I recently received a 1-star review of my suspense/thriller, Multiples of Six, because there’s “foul language” on the first page. It created some discussion in the comments section of the review about whether it was legitimate for someone to review a book after only reading one page. Especially when they could have previewed the book without buying it (though it was free this week) and discovered the same thing. I’m not here to discuss that and I don’t wish to condone any sort of retaliation against the reviewer (though, judging by her other reviews, her main purpose is to point out foul language in books). Honestly, I’m a bit tickled by the review. That kinda thing makes me laugh and a part of me is sorta glad it’s there (besides, I’ve racked up eight 5-star reviews of the same book this week). What I’m really interested in discussing is the use of colorful language in writing and why I believe it’s necessary in certain circumstances.
I write my adult fiction under a pen name (Andy Rane) for a reason. I don’t want my YA readers reading that content. It’s not meant for kids. It’s not particularly violent. It’s not gory either. But, a few of the characters use rough language. Why? Because that’s a reality of life. Ever worked in a factory? I did. I learned a lot of colorful adjective combinations during my brief stint. Now, I’ve spent most of my career working in offices, but that doesn’t necessarily mean the language cleans itself up. Sure, it’s not factory speak, but it’s not uncommon, in my workplace at least, to hear an occasional f-bomb dropped in a meeting. We’re all adults.

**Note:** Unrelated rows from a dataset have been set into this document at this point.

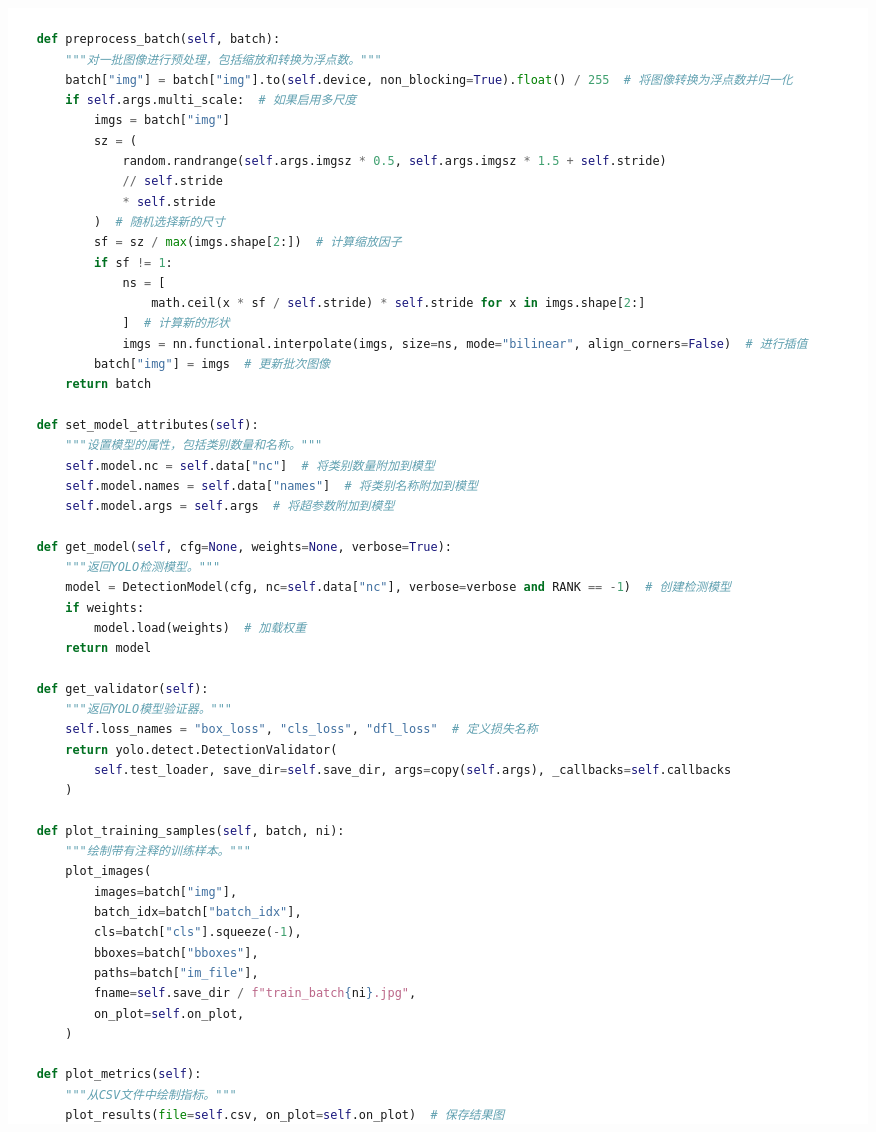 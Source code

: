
 ```python

    def preprocess_batch(self, batch):
        """对一批图像进行预处理，包括缩放和转换为浮点数。"""
        batch["img"] = batch["img"].to(self.device, non_blocking=True).float() / 255  # 将图像转换为浮点数并归一化
        if self.args.multi_scale:  # 如果启用多尺度
            imgs = batch["img"]
            sz = (
                random.randrange(self.args.imgsz * 0.5, self.args.imgsz * 1.5 + self.stride)
                // self.stride
                * self.stride
            )  # 随机选择新的尺寸
            sf = sz / max(imgs.shape[2:])  # 计算缩放因子
            if sf != 1:
                ns = [
                    math.ceil(x * sf / self.stride) * self.stride for x in imgs.shape[2:]
                ]  # 计算新的形状
                imgs = nn.functional.interpolate(imgs, size=ns, mode="bilinear", align_corners=False)  # 进行插值
            batch["img"] = imgs  # 更新批次图像
        return batch

    def set_model_attributes(self):
        """设置模型的属性，包括类别数量和名称。"""
        self.model.nc = self.data["nc"]  # 将类别数量附加到模型
        self.model.names = self.data["names"]  # 将类别名称附加到模型
        self.model.args = self.args  # 将超参数附加到模型

    def get_model(self, cfg=None, weights=None, verbose=True):
        """返回YOLO检测模型。"""
        model = DetectionModel(cfg, nc=self.data["nc"], verbose=verbose and RANK == -1)  # 创建检测模型
        if weights:
            model.load(weights)  # 加载权重
        return model

    def get_validator(self):
        """返回YOLO模型验证器。"""
        self.loss_names = "box_loss", "cls_loss", "dfl_loss"  # 定义损失名称
        return yolo.detect.DetectionValidator(
            self.test_loader, save_dir=self.save_dir, args=copy(self.args), _callbacks=self.callbacks
        )

    def plot_training_samples(self, batch, ni):
        """绘制带有注释的训练样本。"""
        plot_images(
            images=batch["img"],
            batch_idx=batch["batch_idx"],
            cls=batch["cls"].squeeze(-1),
            bboxes=batch["bboxes"],
            paths=batch["im_file"],
            fname=self.save_dir / f"train_batch{ni}.jpg",
            on_plot=self.on_plot,
        )

    def plot_metrics(self):
        """从CSV文件中绘制指标。"""
        plot_results(file=self.csv, on_plot=self.on_plot)  # 保存结果图
```
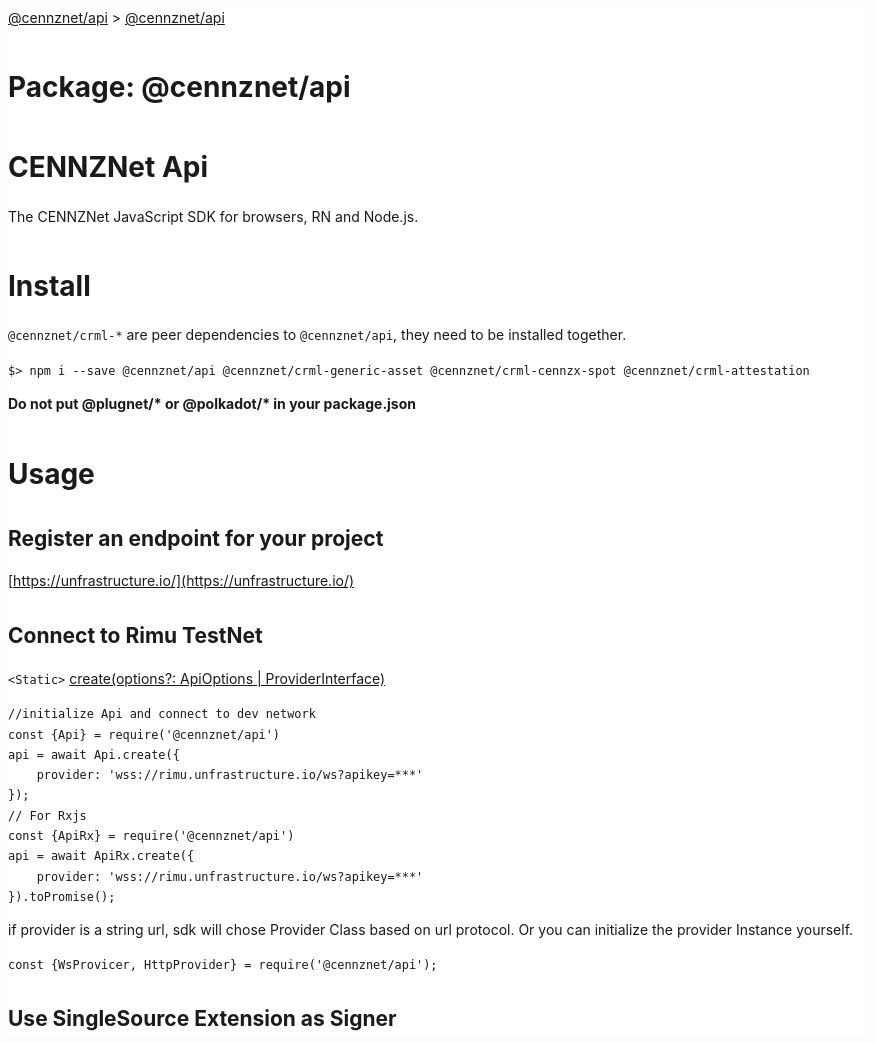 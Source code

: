 [@cennznet/api](../README.md) > [@cennznet/api](../modules/_cennznet_api.md)

# Package: @cennznet/api

CENNZNet Api
============

The CENNZNet JavaScript SDK for browsers, RN and Node.js.

Install
=======

`@cennznet/crml-*` are peer dependencies to `@cennznet/api`, they need to be installed together.

```
$> npm i --save @cennznet/api @cennznet/crml-generic-asset @cennznet/crml-cennzx-spot @cennznet/crml-attestation
```

**Do not put @plugnet/\* or @polkadot/\* in your package.json**

Usage
=====

Register an endpoint for your project
-------------------------------------

[https://unfrastructure.io/](https://unfrastructure.io/)

Connect to Rimu TestNet
-----------------------

`<Static>` [create(options?: ApiOptions \| ProviderInterface)](https://cennznetdocs.com/api/latest/api/classes/_cennznet_api.api.md#create)

```
//initialize Api and connect to dev network
const {Api} = require('@cennznet/api')
api = await Api.create({
    provider: 'wss://rimu.unfrastructure.io/ws?apikey=***'
});
// For Rxjs
const {ApiRx} = require('@cennznet/api')
api = await ApiRx.create({
    provider: 'wss://rimu.unfrastructure.io/ws?apikey=***'
}).toPromise();
```

if provider is a string url, sdk will chose Provider Class based on url protocol. Or you can initialize the provider Instance yourself.

```
const {WsProvicer, HttpProvider} = require('@cennznet/api');
```

Use SingleSource Extension as Signer
------------------------------------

What I didn’t learn on the factory floor, or at the construction site, or in the high school gym locker, or… you name it, I learned from my father-in-law. A Vietnam vet, his use of profanity is legendary. He drops a dirty “C” like it’s nobody’s business (a word, even in fiction, I’m loathe to use). Now, if you happen to live in a world where no one swears, good for you. I can tell you that it probably means they’re doing it behind your back. Either way, I don’t write stories about that world. In my YA stories, I certainly keep it pretty clean. There are no f-bombs allowed, but damn, dammit, crap, and maybe even an occasional bastard are fair game. In my adult fiction, I like my characters to feel as real as possible and, at least in my world, real people swear. Some real people love to swear and so do some of my characters.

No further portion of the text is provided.